++++ SOURCE INFORMATION ++++
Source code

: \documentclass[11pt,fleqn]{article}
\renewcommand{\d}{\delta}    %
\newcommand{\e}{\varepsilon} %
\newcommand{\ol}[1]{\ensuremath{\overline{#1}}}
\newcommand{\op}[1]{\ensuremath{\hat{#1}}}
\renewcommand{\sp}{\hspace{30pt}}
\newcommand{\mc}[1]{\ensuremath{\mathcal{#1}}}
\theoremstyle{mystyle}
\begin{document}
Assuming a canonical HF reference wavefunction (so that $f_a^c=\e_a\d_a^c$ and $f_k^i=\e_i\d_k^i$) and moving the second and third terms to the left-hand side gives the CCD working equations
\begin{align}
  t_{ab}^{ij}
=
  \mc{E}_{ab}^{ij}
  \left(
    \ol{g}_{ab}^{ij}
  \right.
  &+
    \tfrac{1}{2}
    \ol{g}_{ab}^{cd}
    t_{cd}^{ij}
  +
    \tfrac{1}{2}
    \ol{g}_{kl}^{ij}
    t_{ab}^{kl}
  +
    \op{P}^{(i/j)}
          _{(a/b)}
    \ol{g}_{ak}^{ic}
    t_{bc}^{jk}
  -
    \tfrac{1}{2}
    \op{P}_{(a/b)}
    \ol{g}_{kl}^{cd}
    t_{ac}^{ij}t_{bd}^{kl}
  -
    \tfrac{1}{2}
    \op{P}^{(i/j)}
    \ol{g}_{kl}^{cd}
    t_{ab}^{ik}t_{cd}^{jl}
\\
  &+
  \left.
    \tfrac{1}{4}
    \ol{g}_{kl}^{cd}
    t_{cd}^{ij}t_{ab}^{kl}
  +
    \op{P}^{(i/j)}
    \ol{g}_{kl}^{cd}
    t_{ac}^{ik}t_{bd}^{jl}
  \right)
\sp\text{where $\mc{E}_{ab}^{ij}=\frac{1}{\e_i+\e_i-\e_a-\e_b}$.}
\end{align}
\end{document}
++++
Restate the data above exactly, keeping each word as it stands.

Source code

: \documentclass[11pt,fleqn]{article}
\renewcommand{\d}{\delta}    %
\newcommand{\e}{\varepsilon} %
\newcommand{\ol}[1]{\ensuremath{\overline{#1}}}
\newcommand{\op}[1]{\ensuremath{\hat{#1}}}
\renewcommand{\sp}{\hspace{30pt}}
\newcommand{\mc}[1]{\ensuremath{\mathcal{#1}}}
\theoremstyle{mystyle}
\begin{document}
Assuming a canonical HF reference wavefunction (so that $f_a^c=\e_a\d_a^c$ and $f_k^i=\e_i\d_k^i$) and moving the second and third terms to the left-hand side gives the CCD working equations
\begin{align}
  t_{ab}^{ij}
=
  \mc{E}_{ab}^{ij}
  \left(
    \ol{g}_{ab}^{ij}
  \right.
  &+
    \tfrac{1}{2}
    \ol{g}_{ab}^{cd}
    t_{cd}^{ij}
  +
    \tfrac{1}{2}
    \ol{g}_{kl}^{ij}
    t_{ab}^{kl}
  +
    \op{P}^{(i/j)}
          _{(a/b)}
    \ol{g}_{ak}^{ic}
    t_{bc}^{jk}
  -
    \tfrac{1}{2}
    \op{P}_{(a/b)}
    \ol{g}_{kl}^{cd}
    t_{ac}^{ij}t_{bd}^{kl}
  -
    \tfrac{1}{2}
    \op{P}^{(i/j)}
    \ol{g}_{kl}^{cd}
    t_{ab}^{ik}t_{cd}^{jl}
\\
  &+
  \left.
    \tfrac{1}{4}
    \ol{g}_{kl}^{cd}
    t_{cd}^{ij}t_{ab}^{kl}
  +
    \op{P}^{(i/j)}
    \ol{g}_{kl}^{cd}
    t_{ac}^{ik}t_{bd}^{jl}
  \right)
\sp\text{where $\mc{E}_{ab}^{ij}=\frac{1}{\e_i+\e_i-\e_a-\e_b}$.}
\end{align}
\end{document}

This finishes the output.